The sodium dependence of intestinal glucose transport explains why glucose enhances sodium and water absorption, the principle behind oral rehydration therapy. Defects in the relevant carriers or in specific disaccharidases leave their sugar substrates unabsorbed and osmotically active in the lumen. This entry describes normal mechanism for reference and is not diagnostic or treatment advice.

Evidence & guidelines

The molecular physiology of intestinal sugar transport is established in transporter cloning and electrophysiological studies and consolidated in major reviews and textbooks; as a normal-physiology topic it is not governed by clinical practice guidelines.

History

The idea that intestinal sugar uptake is powered by the sodium gradient rather than by ATP directly was formulated by Robert Crane in the early 1960s as the sodium-cotransport hypothesis, later vindicated by the cloning of SGLT1 and detailed kinetic study of the human sodium-glucose transporters. Parallel work on the brush border alpha-glucosidases clarified how starch is finished to glucose at the absorptive surface.

Key figures

  • Ernest M. Wright
  • Robert K. Crane
  • Buford L. Nichols

Related topics

Seminal works

  • wright-2011
  • nichols-2003

Frequently asked questions

Can the intestine absorb starch or disaccharides directly?
No.

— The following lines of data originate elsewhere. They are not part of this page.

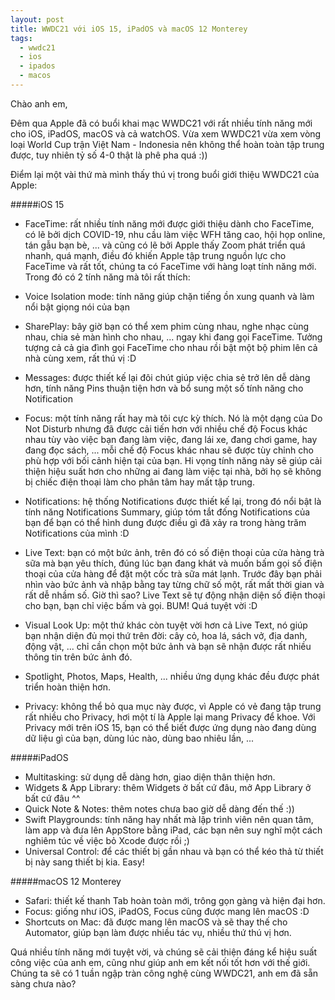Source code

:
 ```yaml
---
layout: post
title: WWDC21 với iOS 15, iPadOS và macOS 12 Monterey
tags:
  - wwdc21
  - ios
  - ipados
  - macos
---
```


Chào anh em,

Đêm qua Apple đã có buổi khai mạc WWDC21 với rất nhiều tính năng mới cho iOS, iPadOS, macOS và cả watchOS. Vừa xem WWDC21 vừa xem vòng loại World Cup trận Việt Nam - Indonesia nên không thể hoàn toàn tập trung được, tuy nhiên tỷ số 4-0 thật là phê pha quá :))

Điểm lại một vài thứ mà mình thấy thú vị trong buổi giới thiệu WWDC21 của Apple:

#####iOS 15

* FaceTime: rất nhiều tính năng mới được giới thiệu dành cho FaceTime, có lẽ bởi dịch COVID-19, nhu cầu làm việc WFH tăng cao, hội họp online, tán gẫu bạn bè, ... và cũng có lẽ bởi Apple thấy Zoom phát triển quá nhanh, quá mạnh, điều đó khiến Apple tập trung nguồn lực cho FaceTime và rất tốt, chúng ta có FaceTime với hàng loạt tính năng mới. Trong đó có 2 tính năng mà tôi rất thích:

 * Voice Isolation mode: tính năng giúp chặn tiếng ồn xung quanh và làm nổi bật giọng nói của bạn
 * SharePlay: bây giờ bạn có thể xem phim cùng nhau, nghe nhạc cùng nhau, chia sẻ màn hình cho nhau, ... ngay khi đang gọi FaceTime. Tưởng tượng cả cả gia đình gọi FaceTime cho nhau rồi bật một bộ phim lên cả nhà cùng xem, rất thú vị :D

* Messages: được thiết kế lại đôi chút giúp việc chia sẻ trở lên dễ dàng hơn, tính năng Pins thuận tiện hơn và bổ sung một số tính năng cho Notification
* Focus: một tính năng rất hay mà tôi cực kỳ thích. Nó là một dạng của Do Not Disturb nhưng đã được cải tiến hơn với nhiều chế độ Focus khác nhau tùy vào việc bạn đang làm việc, đang lái xe, đang chơi game, hay đang đọc sách, ... mỗi chế độ Focus khác nhau sẽ được tùy chỉnh cho phù hợp với bối cảnh hiện tại của bạn. Hi vọng tính năng này sẽ giúp cải thiện hiệu suất hơn cho những ai đang làm việc tại nhà, bởi họ sẽ không bị chiếc điện thoại làm cho phân tâm hay mất tập trung.
* Notifications: hệ thống Notifications được thiết kế lại, trong đó nổi bật là tính năng Notifications Summary, giúp tóm tắt đống Notifications của bạn để bạn có thể hình dung được điều gì đã xảy ra trong hàng trăm Notifications của mình :D
* Live Text: bạn có một bức ảnh, trên đó có số điện thoại của cửa hàng trà sữa mà bạn yêu thích, đúng lúc bạn đang khát và muốn bấm gọi số điện thoại của cửa hàng để đặt một cốc trà sữa mát lạnh. Trước đây bạn phải nhìn vào bức ảnh và nhập bằng tay từng chữ số một, rất mất thời gian và rất dễ nhầm số. Giờ thì sao? Live Text sẽ tự động nhận diện số điện thoại cho bạn, bạn chỉ việc bấm và gọi. BUM! Quá tuyệt vời :D
* Visual Look Up: một thứ khác còn tuyệt vời hơn cả Live Text, nó giúp bạn nhận diện đủ mọi thứ trên đời: cây cỏ, hoa lá, sách vở, địa danh, động vật, ... chỉ cần chọn một bức ảnh và bạn sẽ nhận được rất nhiều thông tin trên bức ảnh đó.
* Spotlight, Photos, Maps, Health, ... nhiều ứng dụng khác đều được phát triển hoàn thiện hơn.
* Privacy: không thể bỏ qua mục này được, vì Apple có vẻ đang tập trung rất nhiều cho Privacy, hơi một tí là Apple lại mang Privacy để khoe. Với Privacy mới trên iOS 15, bạn có thể biết được ứng dụng nào đang dùng dữ liệu gì của bạn, dùng lúc nào, dùng bao nhiêu lần, ...

#####iPadOS
* Multitasking: sử dụng dễ dàng hơn, giao diện thân thiện hơn.
* Widgets & App Library: thêm Widgets ở bất cứ đâu, mở App Library ở bất cứ đâu ^^
* Quick Note & Notes: thêm notes chưa bao giờ dễ dàng đến thế :))
* Swift Playgrounds: tính năng hay nhất mà lập trình viên nên quan tâm, làm app và đưa lên AppStore bằng iPad, các bạn nên suy nghĩ một cách nghiêm túc về việc bỏ Xcode được rồi ;)
* Universal Control: để các thiết bị gần nhau và bạn có thể kéo thả từ thiết bị này sang thiết bị kia. Easy!

#####macOS 12 Monterey
* Safari: thiết kế thanh Tab hoàn toàn mới, trông gọn gàng và hiện đại hơn.
* Focus: giống như iOS, iPadOS, Focus cũng được mang lên macOS :D
* Shortcuts on Mac: đã được mang lên macOS và sẽ thay thế cho Automator, giúp bạn làm được nhiều tác vụ, nhiều thứ thú vị hơn.

Quá nhiều tính năng mới tuyệt vời, và chúng sẽ cải thiện đáng kể hiệu suất công việc của anh em, cũng như giúp anh em kết nối tốt hơn với thế giới. Chúng ta sẽ có 1 tuần ngập tràn công nghệ cùng WWDC21, anh em đã sẵn sàng chưa nào?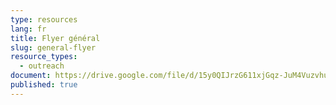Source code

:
 ```yaml
---
type: resources
lang: fr
title: Flyer général
slug: general-flyer
resource_types:
  - outreach
document: https://drive.google.com/file/d/15y0QIJrzG611xjGqz-JuM4VuzvhucsRv/view?usp=sharing
published: true
---
```


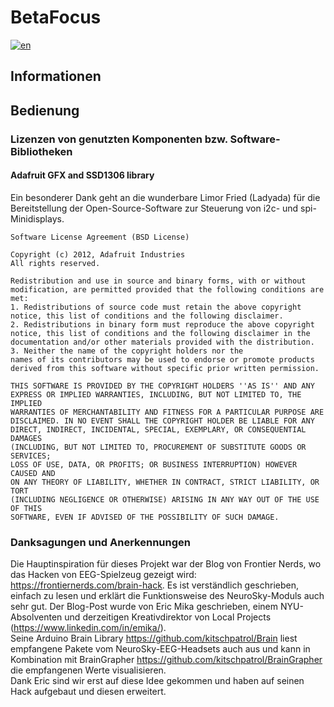 # BetaFocus
[![en](https://img.shields.io/badge/lang-en-red.svg)](https://github.com/visar77/BetaFocus/blob/main/README.md)

## Informationen

## Bedienung

### Lizenzen von genutzten Komponenten bzw. Software-Bibliotheken
#### Adafruit GFX and SSD1306 library
Ein besonderer Dank geht an die wunderbare Limor Fried (Ladyada) für die Bereitstellung der Open-Source-Software zur Steuerung von i2c- und spi-Minidisplays.
```
Software License Agreement (BSD License)

Copyright (c) 2012, Adafruit Industries
All rights reserved.

Redistribution and use in source and binary forms, with or without
modification, are permitted provided that the following conditions are met:
1. Redistributions of source code must retain the above copyright
notice, this list of conditions and the following disclaimer.
2. Redistributions in binary form must reproduce the above copyright
notice, this list of conditions and the following disclaimer in the
documentation and/or other materials provided with the distribution.
3. Neither the name of the copyright holders nor the
names of its contributors may be used to endorse or promote products
derived from this software without specific prior written permission.

THIS SOFTWARE IS PROVIDED BY THE COPYRIGHT HOLDERS ''AS IS'' AND ANY
EXPRESS OR IMPLIED WARRANTIES, INCLUDING, BUT NOT LIMITED TO, THE IMPLIED
WARRANTIES OF MERCHANTABILITY AND FITNESS FOR A PARTICULAR PURPOSE ARE
DISCLAIMED. IN NO EVENT SHALL THE COPYRIGHT HOLDER BE LIABLE FOR ANY
DIRECT, INDIRECT, INCIDENTAL, SPECIAL, EXEMPLARY, OR CONSEQUENTIAL DAMAGES
(INCLUDING, BUT NOT LIMITED TO, PROCUREMENT OF SUBSTITUTE GOODS OR SERVICES;
LOSS OF USE, DATA, OR PROFITS; OR BUSINESS INTERRUPTION) HOWEVER CAUSED AND
ON ANY THEORY OF LIABILITY, WHETHER IN CONTRACT, STRICT LIABILITY, OR TORT
(INCLUDING NEGLIGENCE OR OTHERWISE) ARISING IN ANY WAY OUT OF THE USE OF THIS
SOFTWARE, EVEN IF ADVISED OF THE POSSIBILITY OF SUCH DAMAGE.
```
### Danksagungen und Anerkennungen
Die Hauptinspiration für dieses Projekt war der Blog von Frontier Nerds, wo das Hacken von EEG-Spielzeug gezeigt wird: https://frontiernerds.com/brain-hack. 
Es ist verständlich geschrieben, einfach zu lesen und erklärt die Funktionsweise des NeuroSky-Moduls auch sehr gut.
Der Blog-Post wurde von Eric Mika geschrieben, einem NYU-Absolventen und derzeitigen Kreativdirektor von Local Projects (https://www.linkedin.com/in/emika/). <br>
Seine Arduino Brain Library https://github.com/kitschpatrol/Brain liest empfangene Pakete vom NeuroSky-EEG-Headsets auch aus und kann in Kombination mit BrainGrapher https://github.com/kitschpatrol/BrainGrapher die empfangenen Werte visualisieren. <br>
Dank Eric sind wir erst auf diese Idee gekommen und haben auf seinen Hack aufgebaut und diesen erweitert.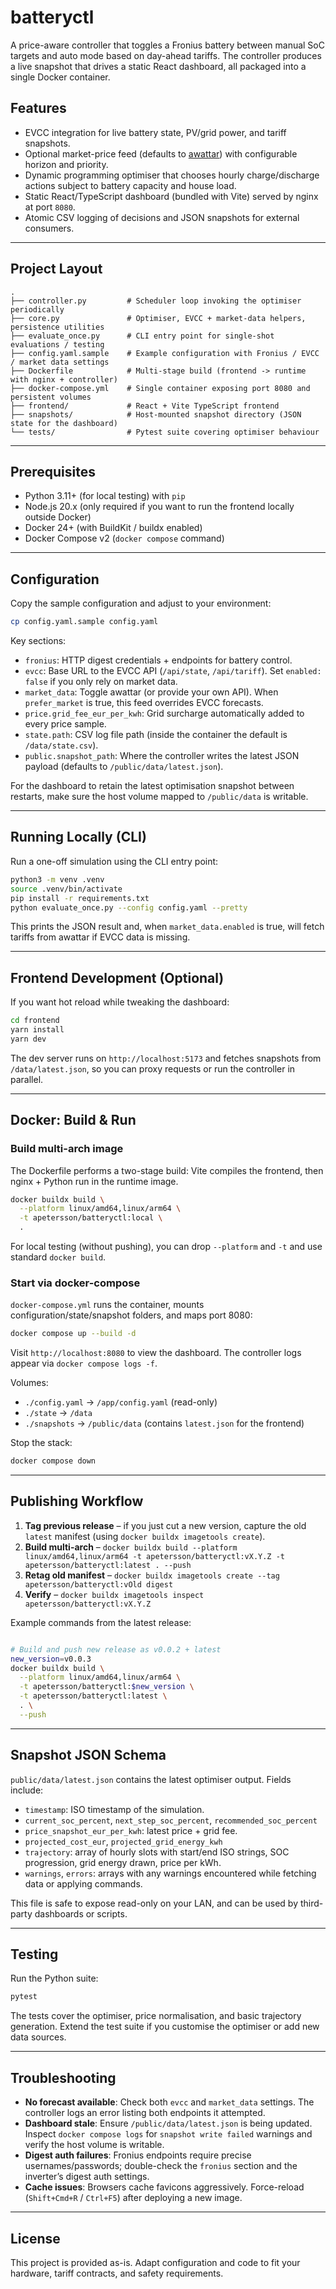 # batteryctl

A price-aware controller that toggles a Fronius battery between manual SoC targets and auto mode based on day-ahead tariffs. The controller produces a live snapshot that drives a static React dashboard, all packaged into a single Docker container.

## Features

- EVCC integration for live battery state, PV/grid power, and tariff snapshots.
- Optional market-price feed (defaults to [awattar](https://api.awattar.de)) with configurable horizon and priority.
- Dynamic programming optimiser that chooses hourly charge/discharge actions subject to battery capacity and house load.
- Static React/TypeScript dashboard (bundled with Vite) served by nginx at port `8080`.
- Atomic CSV logging of decisions and JSON snapshots for external consumers.

---

## Project Layout

```
.
├── controller.py         # Scheduler loop invoking the optimiser periodically
├── core.py               # Optimiser, EVCC + market-data helpers, persistence utilities
├── evaluate_once.py      # CLI entry point for single-shot evaluations / testing
├── config.yaml.sample    # Example configuration with Fronius / EVCC / market data settings
├── Dockerfile            # Multi-stage build (frontend -> runtime with nginx + controller)
├── docker-compose.yml    # Single container exposing port 8080 and persistent volumes
├── frontend/             # React + Vite TypeScript frontend
├── snapshots/            # Host-mounted snapshot directory (JSON state for the dashboard)
└── tests/                # Pytest suite covering optimiser behaviour
```

---

## Prerequisites

- Python 3.11+ (for local testing) with `pip`
- Node.js 20.x (only required if you want to run the frontend locally outside Docker)
- Docker 24+ (with BuildKit / buildx enabled)
- Docker Compose v2 (`docker compose` command)

---

## Configuration

Copy the sample configuration and adjust to your environment:

```bash
cp config.yaml.sample config.yaml
```

Key sections:

- `fronius`: HTTP digest credentials + endpoints for battery control.
- `evcc`: Base URL to the EVCC API (`/api/state`, `/api/tariff`). Set `enabled: false` if you only rely on market data.
- `market_data`: Toggle awattar (or provide your own API). When `prefer_market` is true, this feed overrides EVCC forecasts.
- `price.grid_fee_eur_per_kwh`: Grid surcharge automatically added to every price sample.
- `state.path`: CSV log file path (inside the container the default is `/data/state.csv`).
- `public.snapshot_path`: Where the controller writes the latest JSON payload (defaults to `/public/data/latest.json`).

For the dashboard to retain the latest optimisation snapshot between restarts, make sure the host volume mapped to `/public/data` is writable.

---

## Running Locally (CLI)

Run a one-off simulation using the CLI entry point:

```bash
python3 -m venv .venv
source .venv/bin/activate
pip install -r requirements.txt
python evaluate_once.py --config config.yaml --pretty
```

This prints the JSON result and, when `market_data.enabled` is true, will fetch tariffs from awattar if EVCC data is missing.

---

## Frontend Development (Optional)

If you want hot reload while tweaking the dashboard:

```bash
cd frontend
yarn install
yarn dev
```

The dev server runs on `http://localhost:5173` and fetches snapshots from `/data/latest.json`, so you can proxy requests or run the controller in parallel.

---

## Docker: Build & Run

### Build multi-arch image

The Dockerfile performs a two-stage build: Vite compiles the frontend, then nginx + Python run in the runtime image.

```bash
docker buildx build \
  --platform linux/amd64,linux/arm64 \
  -t apetersson/batteryctl:local \
  .
```

For local testing (without pushing), you can drop `--platform` and `-t` and use standard `docker build`.

### Start via docker-compose

`docker-compose.yml` runs the container, mounts configuration/state/snapshot folders, and maps port 8080:

```bash
docker compose up --build -d
```

Visit `http://localhost:8080` to view the dashboard. The controller logs appear via `docker compose logs -f`.

Volumes:

- `./config.yaml` → `/app/config.yaml` (read-only)
- `./state` → `/data`
- `./snapshots` → `/public/data` (contains `latest.json` for the frontend)

Stop the stack:

```bash
docker compose down
```

---

## Publishing Workflow

1. **Tag previous release** – if you just cut a new version, capture the old `latest` manifest (using `docker buildx imagetools create`).
2. **Build multi-arch** – `docker buildx build --platform linux/amd64,linux/arm64 -t apetersson/batteryctl:vX.Y.Z -t apetersson/batteryctl:latest . --push`
3. **Retag old manifest** – `docker buildx imagetools create --tag apetersson/batteryctl:vOld digest`
4. **Verify** – `docker buildx imagetools inspect apetersson/batteryctl:vX.Y.Z`

Example commands from the latest release:

```bash

# Build and push new release as v0.0.2 + latest
new_version=v0.0.3
docker buildx build \
  --platform linux/amd64,linux/arm64 \
  -t apetersson/batteryctl:$new_version \
  -t apetersson/batteryctl:latest \
  . \
  --push
```

---

## Snapshot JSON Schema

`public/data/latest.json` contains the latest optimiser output. Fields include:

- `timestamp`: ISO timestamp of the simulation.
- `current_soc_percent`, `next_step_soc_percent`, `recommended_soc_percent`
- `price_snapshot_eur_per_kwh`: latest price + grid fee.
- `projected_cost_eur`, `projected_grid_energy_kwh`
- `trajectory`: array of hourly slots with start/end ISO strings, SOC progression, grid energy drawn, price per kWh.
- `warnings`, `errors`: arrays with any warnings encountered while fetching data or applying commands.

This file is safe to expose read-only on your LAN, and can be used by third-party dashboards or scripts.

---

## Testing

Run the Python suite:

```bash
pytest
```

The tests cover the optimiser, price normalisation, and basic trajectory generation. Extend the test suite if you customise the optimiser or add new data sources.

---

## Troubleshooting

- **No forecast available**: Check both `evcc` and `market_data` settings. The controller logs an error listing both endpoints it attempted.
- **Dashboard stale**: Ensure `/public/data/latest.json` is being updated. Inspect `docker compose logs` for `snapshot write failed` warnings and verify the host volume is writable.
- **Digest auth failures**: Fronius endpoints require precise usernames/passwords; double-check the `fronius` section and the inverter’s digest auth settings.
- **Cache issues**: Browsers cache favicons aggressively. Force-reload (`Shift+Cmd+R` / `Ctrl+F5`) after deploying a new image.

---

## License

This project is provided as-is. Adapt configuration and code to fit your hardware, tariff contracts, and safety requirements.
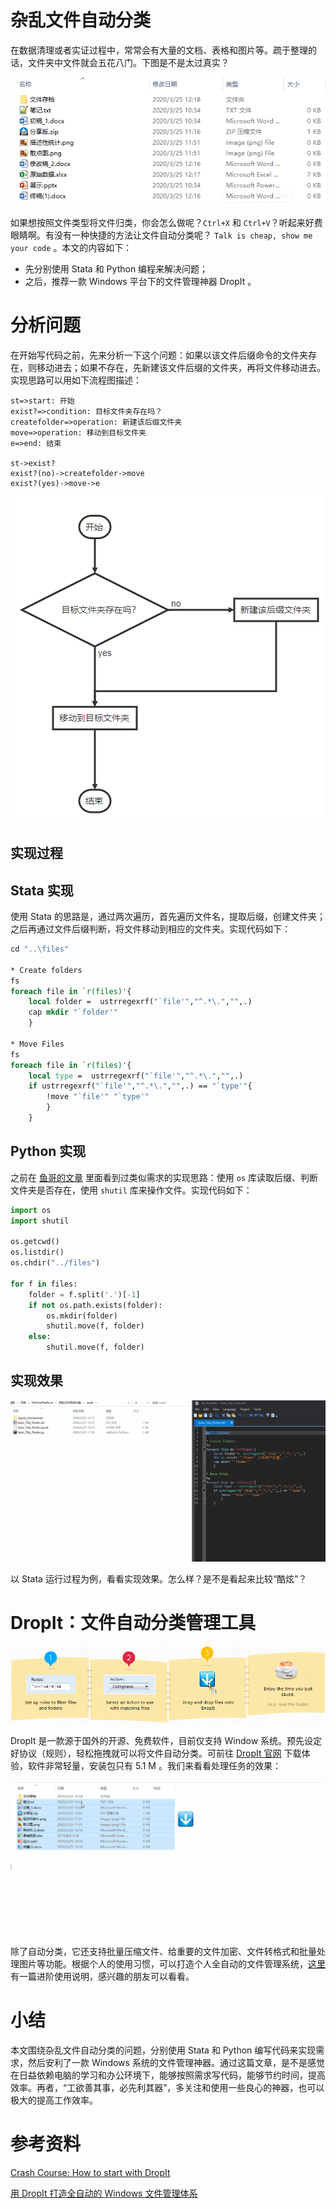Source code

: # 杂乱文件自动分类

在数据清理或者实证过程中，常常会有大量的文档、表格和图片等。疏于整理的话，文件夹中文件就会五花八门。下图是不是太过真实？

![](./img/1-文件夹实况.png)

如果想按照文件类型将文件归类，你会怎么做呢？`Ctrl+X` 和 `Ctrl+V`？听起来好费眼睛啊。有没有一种快捷的方法让文件自动分类呢？ `Talk is cheap, show me your code` 。本文的内容如下：

- 先分别使用 Stata 和 Python 编程来解决问题；
- 之后，推荐一款 Windows 平台下的文件管理神器 DropIt 。

# 分析问题

在开始写代码之前，先来分析一下这个问题：如果以该文件后缀命令的文件夹存在，则移动进去；如果不存在，先新建该文件后缀的文件夹，再将文件移动进去。实现思路可以用如下流程图描述：

```flow
st=>start: 开始
exist?=>condition: 目标文件夹存在吗？
createfolder=>operation: 新建该后缀文件夹
move=>operation: 移动到目标文件夹
e=>end: 结束

st->exist?
exist?(no)->createfolder->move
exist?(yes)->move->e
```

![](./img/1-2-流程图.png)

## 实现过程

## Stata 实现

使用 Stata 的思路是，通过两次遍历，首先遍历文件名，提取后缀，创建文件夹；之后再通过文件后缀判断，将文件移动到相应的文件夹。实现代码如下：

```Stata
cd "..\files"

* Create folders
fs
foreach file in `r(files)'{
	local folder =  ustrregexrf("`file'","^.*\.","",.)
	cap mkdir "`folder'"
	}

* Move Files
fs
foreach file in `r(files)'{
	local type =  ustrregexrf("`file'","^.*\.","",.)
	if ustrregexrf("`file'","^.*\.","",.) == "`type'"{
		!move "`file'" "`type'"
		}
	}
```

## Python 实现

之前在 [鱼哥的文章](https://mp.weixin.qq.com/s?__biz=MzIwNDI1NjUxMg==&mid=2651261260&idx=2&sn=6ecf126e4075ab4b86a0e2a207d9d619&chksm=8d314d23ba46c435fa4b3fbc7869ae08354d728c5dc0dd383f9bf59b40577da3e16e8d76801c&mpshare=1&scene=1&srcid=0307FVe7w8zkyXXL66WhI7Oq&sharer_sharetime=1585116585127&sharer_shareid=9b31af13aac29b96ba0f395a0d519643&key=868c3c6d20df59e0404e7c086419b144650f40b4d15336f286b698f938948f037f169c9202637e38e0055141fb1212496115168a7e1f797355191225c5cc0d238baa619498bad0a7038aad0fbba74116&ascene=1&uin=MTk2MzA0MTI3NA%3D%3D&devicetype=Windows+10&version=6208006f&lang=zh_CN&exportkey=A6E7x7U5MxXO9Z596f6bGd0%3D&pass_ticket=27XIE6nb15rOpREfcS5Mq0JQftHj%2FDdhY691%2FAlsmBlcGCgOSlmMDtUTQBYDwuGp) 里面看到过类似需求的实现思路：使用 `os` 库读取后缀、判断文件夹是否存在，使用 `shutil` 库来操作文件。实现代码如下：

```Python
import os
import shutil

os.getcwd()
os.listdir()
os.chdir("../files")

for f in files:
    folder = f.split('.')[-1]
    if not os.path.exists(folder):
        os.mkdir(folder)
        shutil.move(f, folder)
    else:
        shutil.move(f, folder)
```


## 实现效果

![](./img/2-实现效果.gif)

以 Stata 运行过程为例，看看实现效果。怎么样？是不是看起来比较“酷炫”？

# DropIt：文件自动分类管理工具

![](./img/3-how_to_use_dropit.png)

 DropIt 是一款源于国外的开源、免费软件，目前仅支持 Window 系统。预先设定好协议（规则），轻松拖拽就可以将文件自动分类。可前往 [ DropIt 官网](http://www.dropitproject.com/) 下载体验，软件非常轻量，安装包只有 5.1 M 。我们来看看处理任务的效果：

![](./img/5-dropit实现效果.gif)

 除了自动分类，它还支持批量压缩文件、给重要的文件加密、文件转格式和批量处理图片等功能。根据个人的使用习惯，可以打造个人全自动的文件管理系统，[这里](https://sspai.com/post/45532) 有一篇进阶使用说明，感兴趣的朋友可以看看。

# 小结

本文围绕杂乱文件自动分类的问题，分别使用 Stata 和 Python 编写代码来实现需求，然后安利了一款 Windows 系统的文件管理神器。通过这篇文章，是不是感觉在日益依赖电脑的学习和办公环境下，能够按照需求写代码，能够节约时间，提高效率。再者，“工欲善其事，必先利其器”，多关注和使用一些良心的神器，也可以极大的提高工作效率。

# 参考资料



[Crash Course: How to start with DropIt](http://www.dropitproject.com/dokuwiki/doku.php?id=howto:start_with_dropit)

[用 DropIt 打造全自动的 Windows 文件管理体系](https://sspai.com/post/45532)
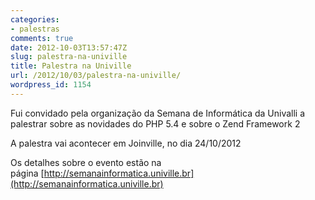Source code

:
 ```yaml
---
categories:
- palestras
comments: true
date: 2012-10-03T13:57:47Z
slug: palestra-na-univille
title: Palestra na Univille
url: /2012/10/03/palestra-na-univille/
wordpress_id: 1154
---
```


Fui convidado pela organização da Semana de Informática da Univalli a palestrar sobre as novidades do PHP 5.4 e sobre o Zend Framework 2

A palestra vai acontecer em Joinville, no dia 24/10/2012

Os detalhes sobre o evento estão na página [http://semanainformatica.univille.br](http://semanainformatica.univille.br)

Only monosaccharides are transported across the enterocyte, so starch and disaccharides must first be digested to glucose, galactose, and fructose by amylase and brush border enzymes.
Why does adding glucose help rehydration during diarrhoea?
Glucose is absorbed together with sodium through SGLT1, and water follows the absorbed sodium osmotically, so a glucose-and-salt solution drives fluid uptake even when secretory diarrhoea is present.